Brim Data

Introducing zq

An Easier (and Faster) Alternative to jq
Author Steven McCanne

If you’ve ever had the need to query or transform large amounts of JSON data, you’ve undoubtedly turned to the phenomenal and ubiquitous tool jq.

Yet your first experience trying out jq was probably a bit challenging.

Its syntax is powerful but also terse and arguably a little too clever. It’s kind of like a Unix pipeline but not really.

Don’t get me wrong. jq is awesomely useful. But overall, it just feels a bit too hard.

Deciphering jq

So, how about we bite the bullet and just RTFM?

Okay, fine. But if you can remember the first time you skimmed the jq manual, it probably felt like you needed to already know how jq worked in order to understand what the jq manual was saying.

“Everything is a filter” doesn’t quite do it for me.

Any Good Tutorials?

We figured someone out there must have already cracked the code and explained it all. And sure enough, there’s a ton of great content in various places on jq.

If you poke around and search Hacker News you’ll quickly find Adam Gordon Bell’s masterfully written article An Introduction to JQ. As Bell points out, the solution to your jq programming problem is usually just a Google search away.

If you’re more of a visual learner, Szymon Stepniak has some excellent introductory videos. Just search for “szymon jq” on YouTube.

Learning the Terse Syntax

These tutorials do a great job explaining jq’s terse syntax and guiding you through a number of useful query patterns.

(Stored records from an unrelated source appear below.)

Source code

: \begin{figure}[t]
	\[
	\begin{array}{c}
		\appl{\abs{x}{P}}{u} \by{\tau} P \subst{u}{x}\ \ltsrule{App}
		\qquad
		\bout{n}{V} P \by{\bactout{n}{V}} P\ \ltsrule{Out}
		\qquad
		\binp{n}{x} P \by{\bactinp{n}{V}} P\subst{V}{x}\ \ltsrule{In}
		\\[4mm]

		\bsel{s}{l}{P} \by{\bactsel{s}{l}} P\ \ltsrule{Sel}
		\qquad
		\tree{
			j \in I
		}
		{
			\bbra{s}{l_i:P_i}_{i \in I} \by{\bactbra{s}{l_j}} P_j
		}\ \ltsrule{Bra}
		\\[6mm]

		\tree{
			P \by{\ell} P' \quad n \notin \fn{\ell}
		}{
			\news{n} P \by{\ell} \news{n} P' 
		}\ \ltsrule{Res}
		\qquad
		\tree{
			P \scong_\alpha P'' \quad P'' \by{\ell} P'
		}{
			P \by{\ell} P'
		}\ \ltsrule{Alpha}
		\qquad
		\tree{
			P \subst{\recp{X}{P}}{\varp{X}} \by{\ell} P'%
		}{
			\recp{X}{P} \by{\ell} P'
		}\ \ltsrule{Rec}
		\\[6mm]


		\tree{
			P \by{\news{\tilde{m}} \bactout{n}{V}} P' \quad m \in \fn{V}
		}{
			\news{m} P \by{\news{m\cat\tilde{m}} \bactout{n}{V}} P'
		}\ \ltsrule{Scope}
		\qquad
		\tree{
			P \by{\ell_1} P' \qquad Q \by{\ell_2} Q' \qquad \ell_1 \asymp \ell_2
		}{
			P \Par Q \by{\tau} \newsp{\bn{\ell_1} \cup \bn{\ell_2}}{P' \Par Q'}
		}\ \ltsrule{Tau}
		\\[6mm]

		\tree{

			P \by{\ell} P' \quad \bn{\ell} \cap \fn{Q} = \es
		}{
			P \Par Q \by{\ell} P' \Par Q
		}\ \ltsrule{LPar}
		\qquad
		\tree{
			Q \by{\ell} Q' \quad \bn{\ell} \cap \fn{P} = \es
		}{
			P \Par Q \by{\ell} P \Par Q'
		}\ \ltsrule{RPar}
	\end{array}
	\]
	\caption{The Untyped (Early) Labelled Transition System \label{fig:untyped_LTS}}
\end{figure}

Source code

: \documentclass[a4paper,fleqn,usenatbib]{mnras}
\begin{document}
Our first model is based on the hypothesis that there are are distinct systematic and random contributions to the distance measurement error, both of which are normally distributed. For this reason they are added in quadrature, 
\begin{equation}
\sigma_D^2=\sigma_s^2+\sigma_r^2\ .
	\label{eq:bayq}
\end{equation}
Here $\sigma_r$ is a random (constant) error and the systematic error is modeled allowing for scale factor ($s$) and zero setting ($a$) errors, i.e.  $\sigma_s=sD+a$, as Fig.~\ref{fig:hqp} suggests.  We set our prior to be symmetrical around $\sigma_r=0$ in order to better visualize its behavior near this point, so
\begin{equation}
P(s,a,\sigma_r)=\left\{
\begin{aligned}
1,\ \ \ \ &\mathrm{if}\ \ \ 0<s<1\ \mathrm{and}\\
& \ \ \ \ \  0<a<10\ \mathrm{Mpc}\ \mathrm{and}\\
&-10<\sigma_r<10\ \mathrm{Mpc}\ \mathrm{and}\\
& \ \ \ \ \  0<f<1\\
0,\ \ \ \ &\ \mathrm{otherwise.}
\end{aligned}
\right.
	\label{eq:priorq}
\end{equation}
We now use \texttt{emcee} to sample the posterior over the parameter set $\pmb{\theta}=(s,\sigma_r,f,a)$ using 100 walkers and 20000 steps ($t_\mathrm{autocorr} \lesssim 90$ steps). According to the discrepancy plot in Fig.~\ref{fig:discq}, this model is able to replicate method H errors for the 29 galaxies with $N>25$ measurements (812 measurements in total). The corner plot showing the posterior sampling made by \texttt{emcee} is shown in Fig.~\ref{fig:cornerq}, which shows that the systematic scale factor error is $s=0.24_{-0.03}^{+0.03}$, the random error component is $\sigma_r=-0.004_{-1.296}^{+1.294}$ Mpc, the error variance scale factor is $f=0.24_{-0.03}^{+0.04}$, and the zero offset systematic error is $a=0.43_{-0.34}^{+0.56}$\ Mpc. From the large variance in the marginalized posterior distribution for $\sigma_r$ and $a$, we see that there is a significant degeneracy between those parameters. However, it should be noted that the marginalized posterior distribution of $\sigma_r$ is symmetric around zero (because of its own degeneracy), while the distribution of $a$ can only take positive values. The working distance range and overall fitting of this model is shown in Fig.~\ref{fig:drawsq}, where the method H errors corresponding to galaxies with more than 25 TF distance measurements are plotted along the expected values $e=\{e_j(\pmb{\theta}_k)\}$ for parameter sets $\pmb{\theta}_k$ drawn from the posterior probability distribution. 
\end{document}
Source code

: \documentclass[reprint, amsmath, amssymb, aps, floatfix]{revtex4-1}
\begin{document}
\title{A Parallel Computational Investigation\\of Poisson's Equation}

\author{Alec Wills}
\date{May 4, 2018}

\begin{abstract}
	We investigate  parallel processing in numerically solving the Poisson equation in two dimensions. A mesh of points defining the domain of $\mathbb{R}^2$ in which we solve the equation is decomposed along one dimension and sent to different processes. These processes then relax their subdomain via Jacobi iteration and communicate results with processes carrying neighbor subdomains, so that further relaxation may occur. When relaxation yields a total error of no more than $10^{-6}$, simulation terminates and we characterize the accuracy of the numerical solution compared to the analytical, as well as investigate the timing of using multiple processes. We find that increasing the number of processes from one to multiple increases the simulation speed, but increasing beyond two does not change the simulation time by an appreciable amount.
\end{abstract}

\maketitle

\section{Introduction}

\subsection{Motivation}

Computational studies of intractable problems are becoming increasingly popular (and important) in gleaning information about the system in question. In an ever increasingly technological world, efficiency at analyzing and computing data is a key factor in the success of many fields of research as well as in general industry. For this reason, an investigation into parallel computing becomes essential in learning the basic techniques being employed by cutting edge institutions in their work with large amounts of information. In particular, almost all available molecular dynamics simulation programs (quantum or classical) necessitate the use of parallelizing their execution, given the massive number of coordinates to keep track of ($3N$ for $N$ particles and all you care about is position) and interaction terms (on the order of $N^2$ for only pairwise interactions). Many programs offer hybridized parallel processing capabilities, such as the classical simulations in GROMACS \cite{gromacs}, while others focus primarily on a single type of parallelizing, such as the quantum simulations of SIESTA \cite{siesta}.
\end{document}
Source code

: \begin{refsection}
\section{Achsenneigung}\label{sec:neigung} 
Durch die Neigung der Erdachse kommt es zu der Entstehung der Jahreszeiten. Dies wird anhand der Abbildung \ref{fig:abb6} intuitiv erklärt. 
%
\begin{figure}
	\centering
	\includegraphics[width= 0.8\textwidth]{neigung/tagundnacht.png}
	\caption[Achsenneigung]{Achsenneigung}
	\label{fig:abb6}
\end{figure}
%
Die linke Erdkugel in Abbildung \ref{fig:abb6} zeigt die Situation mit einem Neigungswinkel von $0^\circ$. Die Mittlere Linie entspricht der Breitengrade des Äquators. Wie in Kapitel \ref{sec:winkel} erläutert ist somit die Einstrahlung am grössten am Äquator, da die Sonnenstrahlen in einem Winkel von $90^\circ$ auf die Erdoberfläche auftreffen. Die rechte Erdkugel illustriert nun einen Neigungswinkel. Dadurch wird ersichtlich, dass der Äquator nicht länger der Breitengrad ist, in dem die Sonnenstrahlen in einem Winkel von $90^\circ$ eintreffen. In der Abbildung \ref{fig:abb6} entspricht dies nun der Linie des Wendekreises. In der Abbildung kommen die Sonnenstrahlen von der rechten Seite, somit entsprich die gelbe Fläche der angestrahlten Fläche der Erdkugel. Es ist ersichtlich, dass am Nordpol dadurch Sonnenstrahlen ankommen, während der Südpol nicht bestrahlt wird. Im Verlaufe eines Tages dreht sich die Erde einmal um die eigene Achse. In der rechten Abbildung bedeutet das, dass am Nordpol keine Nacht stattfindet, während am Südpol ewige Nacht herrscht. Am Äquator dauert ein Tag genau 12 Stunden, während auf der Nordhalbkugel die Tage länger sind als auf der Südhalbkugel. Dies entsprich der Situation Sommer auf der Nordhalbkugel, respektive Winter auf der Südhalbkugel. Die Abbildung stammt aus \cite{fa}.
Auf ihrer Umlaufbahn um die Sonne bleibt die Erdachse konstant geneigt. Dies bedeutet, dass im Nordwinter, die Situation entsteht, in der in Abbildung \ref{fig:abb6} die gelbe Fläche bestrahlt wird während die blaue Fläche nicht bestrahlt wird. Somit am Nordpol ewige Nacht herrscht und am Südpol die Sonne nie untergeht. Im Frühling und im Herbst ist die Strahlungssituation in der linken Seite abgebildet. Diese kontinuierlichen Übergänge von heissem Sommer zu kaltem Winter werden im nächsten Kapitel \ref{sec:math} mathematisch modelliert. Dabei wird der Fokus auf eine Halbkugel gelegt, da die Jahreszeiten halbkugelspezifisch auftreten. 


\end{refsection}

They explain what . is. And how the selector-style syntax .a.b.c can be used to dereference a path through a nested JSON object. And how . isn’t just the dereference operator but also refers to the top-level value, e.g., when . is an array you can index it with .[1] and slice it with .[1:2].

They also show how [] is a postfix operator that iterates over the elements of an array or the values of an object:

$ echo '{"array":[1,2]}' | jq '.array[]'
1
2
$ echo '{"object":{"a":1,"b":2}}' | jq '.object[]'
1
2

They explain how you can construct arrays a little bit like JavaScript:

$ echo '1 2' | jq '[0,.]'
[
  0,
  1
]
[
  0,
  2
]

and how to construct objects also like Javascript:

$ echo '1 2' | jq '{x:.,y:(2*.)}'
{
  "x": 1,
  "y": 2
}
{
  "x": 2,
  "y": 4
}

But the model…?

After you put in a little time learning this ingeniously terse syntax, jq gets quite a bit easier… as long as your problem matches a cookie-cutter pattern that you can find with Google or copy from a cheat sheet.

But when you can’t find the pattern you’re looking for, jq is still really hard.

For a long time, I thought it was the syntax that was hard. But after learning the syntax and studying the jq manual quite a bit, I realized it was still hard and that the difficulty must lie somewhere else.

Stateless Dataflow

After thinking about it, I realized I didn’t understand at all what jq was really doing under the covers. It’s one thing to see an example and blindly copy a code pattern to get the desired result. It’s another to really understand the underlying computational model.

After studying the manual and the tutorials and running copious experiments with jq’s debug filter, I think I’ve learned enough to describe jq’s computational model as: stateless dataflow.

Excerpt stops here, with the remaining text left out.